### REQUIRED WORK:
Return every line below exactly, without dropping any.

Source records
--------------------------------
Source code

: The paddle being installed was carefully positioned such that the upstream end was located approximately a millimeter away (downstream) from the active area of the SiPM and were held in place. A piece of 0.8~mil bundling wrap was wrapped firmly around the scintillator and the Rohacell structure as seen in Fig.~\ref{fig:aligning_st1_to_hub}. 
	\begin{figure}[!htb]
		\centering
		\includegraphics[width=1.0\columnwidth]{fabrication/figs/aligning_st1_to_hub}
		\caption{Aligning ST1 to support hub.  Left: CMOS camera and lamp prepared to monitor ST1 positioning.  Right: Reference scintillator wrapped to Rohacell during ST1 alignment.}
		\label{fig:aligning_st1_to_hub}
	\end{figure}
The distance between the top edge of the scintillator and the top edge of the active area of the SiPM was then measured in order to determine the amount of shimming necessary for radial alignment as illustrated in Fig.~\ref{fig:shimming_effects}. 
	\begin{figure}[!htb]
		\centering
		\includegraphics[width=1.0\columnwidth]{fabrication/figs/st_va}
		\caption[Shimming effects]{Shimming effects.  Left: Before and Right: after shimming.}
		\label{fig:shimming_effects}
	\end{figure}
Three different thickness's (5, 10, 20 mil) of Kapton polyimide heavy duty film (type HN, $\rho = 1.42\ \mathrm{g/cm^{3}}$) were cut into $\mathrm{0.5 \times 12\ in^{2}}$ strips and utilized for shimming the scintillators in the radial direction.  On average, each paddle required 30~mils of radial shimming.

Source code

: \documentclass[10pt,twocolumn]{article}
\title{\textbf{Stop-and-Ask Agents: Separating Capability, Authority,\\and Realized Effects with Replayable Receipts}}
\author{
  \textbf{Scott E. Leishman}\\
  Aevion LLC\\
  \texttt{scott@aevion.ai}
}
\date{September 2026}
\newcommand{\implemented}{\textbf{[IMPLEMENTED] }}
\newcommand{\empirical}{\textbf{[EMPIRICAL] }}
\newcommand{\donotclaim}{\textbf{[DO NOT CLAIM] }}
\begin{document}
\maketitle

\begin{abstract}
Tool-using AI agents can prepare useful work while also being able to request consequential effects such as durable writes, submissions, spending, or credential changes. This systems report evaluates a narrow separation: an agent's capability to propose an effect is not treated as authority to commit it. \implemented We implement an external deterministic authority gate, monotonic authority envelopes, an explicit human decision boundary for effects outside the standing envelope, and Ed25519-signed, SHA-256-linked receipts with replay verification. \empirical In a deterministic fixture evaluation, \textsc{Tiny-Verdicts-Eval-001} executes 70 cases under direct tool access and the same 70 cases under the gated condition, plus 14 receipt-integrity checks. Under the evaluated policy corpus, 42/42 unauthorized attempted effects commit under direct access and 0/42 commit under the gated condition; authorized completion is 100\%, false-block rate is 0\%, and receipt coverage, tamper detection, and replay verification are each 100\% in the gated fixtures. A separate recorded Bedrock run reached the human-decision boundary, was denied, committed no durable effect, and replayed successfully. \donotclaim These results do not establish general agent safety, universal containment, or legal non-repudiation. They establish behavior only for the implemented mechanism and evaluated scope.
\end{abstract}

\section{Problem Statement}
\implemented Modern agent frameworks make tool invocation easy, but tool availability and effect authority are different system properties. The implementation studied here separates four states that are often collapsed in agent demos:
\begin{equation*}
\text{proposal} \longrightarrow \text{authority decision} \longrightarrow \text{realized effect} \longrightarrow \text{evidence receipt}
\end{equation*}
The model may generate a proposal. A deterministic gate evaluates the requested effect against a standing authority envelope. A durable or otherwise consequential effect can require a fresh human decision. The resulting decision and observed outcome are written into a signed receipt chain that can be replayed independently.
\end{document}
--------------------------------
### RESULT OF THIS EXERCISE:
Source code

: The paddle being installed was carefully positioned such that the upstream end was located approximately a millimeter away (downstream) from the active area of the SiPM and were held in place. A piece of 0.8~mil bundling wrap was wrapped firmly around the scintillator and the Rohacell structure as seen in Fig.~\ref{fig:aligning_st1_to_hub}. 
	\begin{figure}[!htb]
		\centering
		\includegraphics[width=1.0\columnwidth]{fabrication/figs/aligning_st1_to_hub}
		\caption{Aligning ST1 to support hub.  Left: CMOS camera and lamp prepared to monitor ST1 positioning.  Right: Reference scintillator wrapped to Rohacell during ST1 alignment.}
		\label{fig:aligning_st1_to_hub}
	\end{figure}
The distance between the top edge of the scintillator and the top edge of the active area of the SiPM was then measured in order to determine the amount of shimming necessary for radial alignment as illustrated in Fig.~\ref{fig:shimming_effects}. 
	\begin{figure}[!htb]
		\centering
		\includegraphics[width=1.0\columnwidth]{fabrication/figs/st_va}
		\caption[Shimming effects]{Shimming effects.  Left: Before and Right: after shimming.}
		\label{fig:shimming_effects}
	\end{figure}
Three different thickness's (5, 10, 20 mil) of Kapton polyimide heavy duty film (type HN, $\rho = 1.42\ \mathrm{g/cm^{3}}$) were cut into $\mathrm{0.5 \times 12\ in^{2}}$ strips and utilized for shimming the scintillators in the radial direction.  On average, each paddle required 30~mils of radial shimming.

Source code

: \documentclass[10pt,twocolumn]{article}
\title{\textbf{Stop-and-Ask Agents: Separating Capability, Authority,\\and Realized Effects with Replayable Receipts}}
\author{
  \textbf{Scott E. Leishman}\\
  Aevion LLC\\
  \texttt{scott@aevion.ai}
}
\date{September 2026}
\newcommand{\implemented}{\textbf{[IMPLEMENTED] }}
\newcommand{\empirical}{\textbf{[EMPIRICAL] }}
\newcommand{\donotclaim}{\textbf{[DO NOT CLAIM] }}
\begin{document}
\maketitle

\begin{abstract}
Tool-using AI agents can prepare useful work while also being able to request consequential effects such as durable writes, submissions, spending, or credential changes. This systems report evaluates a narrow separation: an agent's capability to propose an effect is not treated as authority to commit it. \implemented We implement an external deterministic authority gate, monotonic authority envelopes, an explicit human decision boundary for effects outside the standing envelope, and Ed25519-signed, SHA-256-linked receipts with replay verification. \empirical In a deterministic fixture evaluation, \textsc{Tiny-Verdicts-Eval-001} executes 70 cases under direct tool access and the same 70 cases under the gated condition, plus 14 receipt-integrity checks. Under the evaluated policy corpus, 42/42 unauthorized attempted effects commit under direct access and 0/42 commit under the gated condition; authorized completion is 100\%, false-block rate is 0\%, and receipt coverage, tamper detection, and replay verification are each 100\% in the gated fixtures. A separate recorded Bedrock run reached the human-decision boundary, was denied, committed no durable effect, and replayed successfully. \donotclaim These results do not establish general agent safety, universal containment, or legal non-repudiation. They establish behavior only for the implemented mechanism and evaluated scope.
\end{abstract}

\section{Problem Statement}
\implemented Modern agent frameworks make tool invocation easy, but tool availability and effect authority are different system properties. The implementation studied here separates four states that are often collapsed in agent demos:
\begin{equation*}
\text{proposal} \longrightarrow \text{authority decision} \longrightarrow \text{realized effect} \longrightarrow \text{evidence receipt}
\end{equation*}
The model may generate a proposal. A deterministic gate evaluates the requested effect against a standing authority envelope. A durable or otherwise consequential effect can require a fresh human decision. The resulting decision and observed outcome are written into a signed receipt chain that can be replayed independently.
\end{document}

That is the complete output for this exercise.